**What you have to do**
Scan the data for "with" and copy the lines it appears in.

(Items listed in a dataset)
********************

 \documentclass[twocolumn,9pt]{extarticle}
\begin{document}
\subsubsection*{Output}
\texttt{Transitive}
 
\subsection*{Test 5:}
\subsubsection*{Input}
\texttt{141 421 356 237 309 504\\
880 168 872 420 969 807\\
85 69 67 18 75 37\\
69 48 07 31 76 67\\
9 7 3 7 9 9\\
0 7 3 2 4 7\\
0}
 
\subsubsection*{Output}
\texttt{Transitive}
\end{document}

********************

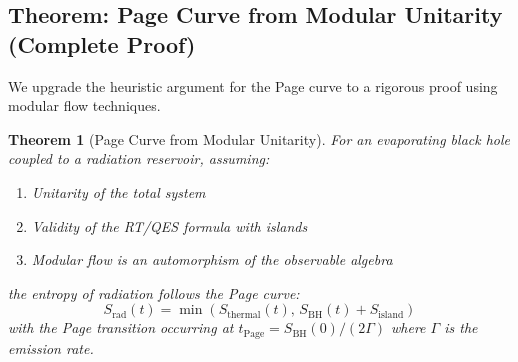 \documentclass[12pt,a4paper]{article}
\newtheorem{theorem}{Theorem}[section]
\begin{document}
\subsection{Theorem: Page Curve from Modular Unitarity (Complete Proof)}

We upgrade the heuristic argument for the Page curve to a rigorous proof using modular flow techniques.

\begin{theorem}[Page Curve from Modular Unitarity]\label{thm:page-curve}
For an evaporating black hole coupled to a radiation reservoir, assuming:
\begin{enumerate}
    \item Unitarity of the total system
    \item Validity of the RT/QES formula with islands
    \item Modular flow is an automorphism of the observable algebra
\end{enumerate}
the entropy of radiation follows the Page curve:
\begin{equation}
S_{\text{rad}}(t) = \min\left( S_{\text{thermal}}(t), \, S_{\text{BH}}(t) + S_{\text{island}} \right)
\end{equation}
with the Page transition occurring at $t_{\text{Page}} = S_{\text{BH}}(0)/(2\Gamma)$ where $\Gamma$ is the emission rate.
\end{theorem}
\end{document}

********************

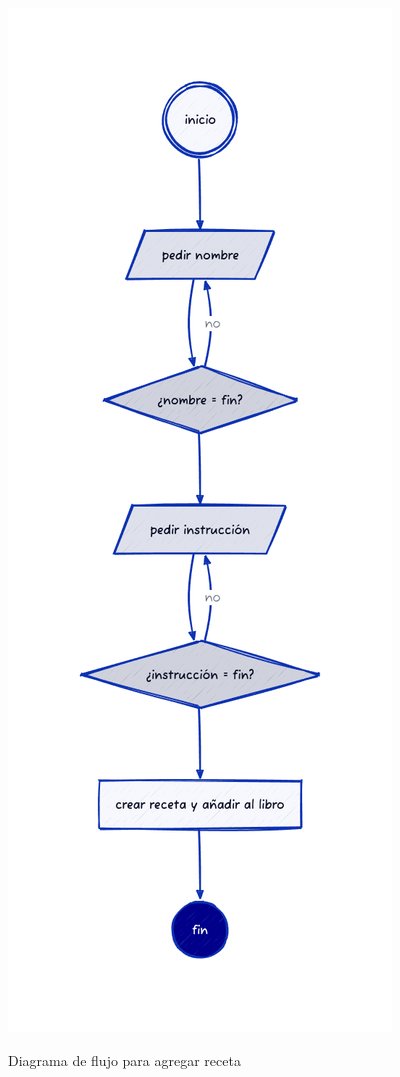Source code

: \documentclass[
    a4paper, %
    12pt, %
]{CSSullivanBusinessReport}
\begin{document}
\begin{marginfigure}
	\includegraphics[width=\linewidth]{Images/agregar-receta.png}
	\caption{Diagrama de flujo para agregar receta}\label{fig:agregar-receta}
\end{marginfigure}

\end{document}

********************

**Response**
    \item Validity of the RT/QES formula with islands
with the Page transition occurring at $t_{\text{Page}} = S_{\text{BH}}(0)/(2\Gamma)$ where $\Gamma$ is the emission rate.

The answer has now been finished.